You can't make this stuff up: Hurricane crashes Grand Old Party's convention
“And Moses said to the people, Do not be afraid, for God has come in order to test you, and so that His fear may be on your faces, that you may not sin.” (Exo 20:20)
The first time it was suggested to me that it was entirely possible a tropical storm could nail the city of Tampa, Florida during the Republican National Convention, I laughed and said, “God admonishes us to hate evil, but even God wouldn’t pull such a cruel trick.”
Weeks later, here we are.
At the time of this writing, the storm is named Isaac and is about 100 miles off the coast at the mouth of the Mississippi River. And although Tampa was largely spared save for some crippling rain, the damage was done at the GOP convention, where late starts, cancellations and an overall feeling of “what did we do to deserve this?” prevailed well into the opening day ceremonies.
The party faithful played the role of Job as God sent test after test, waiting to see if they would finally crack and admit this was what they get for treating poor people so badly.
Think about this for a moment:
The Republican Party says they have a plan for the future of America, but they planned their own nominating convention on the Gulf Coast of Florida during the peak of hurricane season.
You really can’t make this stuff up.
Here are a few more head-slapping facts about the 2012 GOP convention:
The theme of the convention is “We built this,” which is a not-so-clever play on an always out-of-context quote by President Obama.
The convention is being held in the Tampa Bay Times Forum, a hockey arena built in the mid-1990′s with mostly public money.
So, no, you didn’t build that.
Louisiana Gov. Bobby Jindal was scheduled to address the convention, but since Isaac has turned toward New Orleans, Jindal has decided to stay home to govern. According to a report on ABC’s Good Morning America, President Obama gave Jindal a call on Monday to let him know his request for a “pre-landfall” federal disaster declaration had been approved. The declaration opens the federal spigot and soaks the state in federal recovery dollars.
Gov.
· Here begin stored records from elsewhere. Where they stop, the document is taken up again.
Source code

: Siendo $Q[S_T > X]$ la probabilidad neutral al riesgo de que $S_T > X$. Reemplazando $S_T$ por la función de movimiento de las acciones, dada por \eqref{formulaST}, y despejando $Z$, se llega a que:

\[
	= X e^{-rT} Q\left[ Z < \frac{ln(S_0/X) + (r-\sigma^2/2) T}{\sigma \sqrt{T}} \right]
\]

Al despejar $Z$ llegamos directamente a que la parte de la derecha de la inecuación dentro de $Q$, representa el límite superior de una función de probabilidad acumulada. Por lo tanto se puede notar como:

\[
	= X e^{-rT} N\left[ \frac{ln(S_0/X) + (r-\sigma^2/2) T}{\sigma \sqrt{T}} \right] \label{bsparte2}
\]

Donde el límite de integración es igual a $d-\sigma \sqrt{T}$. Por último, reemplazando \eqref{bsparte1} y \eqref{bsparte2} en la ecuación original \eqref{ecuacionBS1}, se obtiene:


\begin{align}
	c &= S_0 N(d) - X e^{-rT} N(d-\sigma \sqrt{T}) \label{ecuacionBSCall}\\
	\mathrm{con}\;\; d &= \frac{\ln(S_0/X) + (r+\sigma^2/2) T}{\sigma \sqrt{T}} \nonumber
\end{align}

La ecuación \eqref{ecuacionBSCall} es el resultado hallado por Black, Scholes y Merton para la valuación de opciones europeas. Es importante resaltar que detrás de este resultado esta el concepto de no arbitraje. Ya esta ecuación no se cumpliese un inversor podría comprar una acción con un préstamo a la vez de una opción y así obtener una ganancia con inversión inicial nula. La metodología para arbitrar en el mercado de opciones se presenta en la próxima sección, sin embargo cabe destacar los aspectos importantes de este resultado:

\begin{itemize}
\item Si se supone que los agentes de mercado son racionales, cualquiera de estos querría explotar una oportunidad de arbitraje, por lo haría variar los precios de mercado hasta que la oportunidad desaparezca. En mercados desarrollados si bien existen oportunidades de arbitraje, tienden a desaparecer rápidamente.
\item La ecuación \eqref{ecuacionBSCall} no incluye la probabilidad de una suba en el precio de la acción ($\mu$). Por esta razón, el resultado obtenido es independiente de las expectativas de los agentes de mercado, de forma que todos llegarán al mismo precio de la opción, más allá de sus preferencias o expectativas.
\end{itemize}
Jindal said, “”We are going to need help after the storm as well. This is not going to be done just after the storm makes landfall or even just after the storm leaves Louisiana.”
That is the same Governor Jindal who refused to take federal money for emergency unemployment benefit extensions and who refuses to take federal money to implement the Affordable Care Act. But those ‘recovery’ dollars spend just fine, thank you very much.
Here in Louisville, my Republican friends are largely quiet on these issues, especially on the location of the convention. They won’t say much about Mitt’s compulsiveness to bear false witness against his neighbor, either. One of my buddies did admit Jindal was leading a state that only exists because of federal money. “He’s [Bobby Jindal] not my favorite person,” he tells me. “He talks out of both sides of his mouth with regard to the federal spending.”
So as of January 1, 2012, there has not been a bigger boondoggle than this convention.
But there’s always the Democratic National Convention next week in Charlotte, North Carolina.
And there’s another tropical depression on the horizon. Just in time.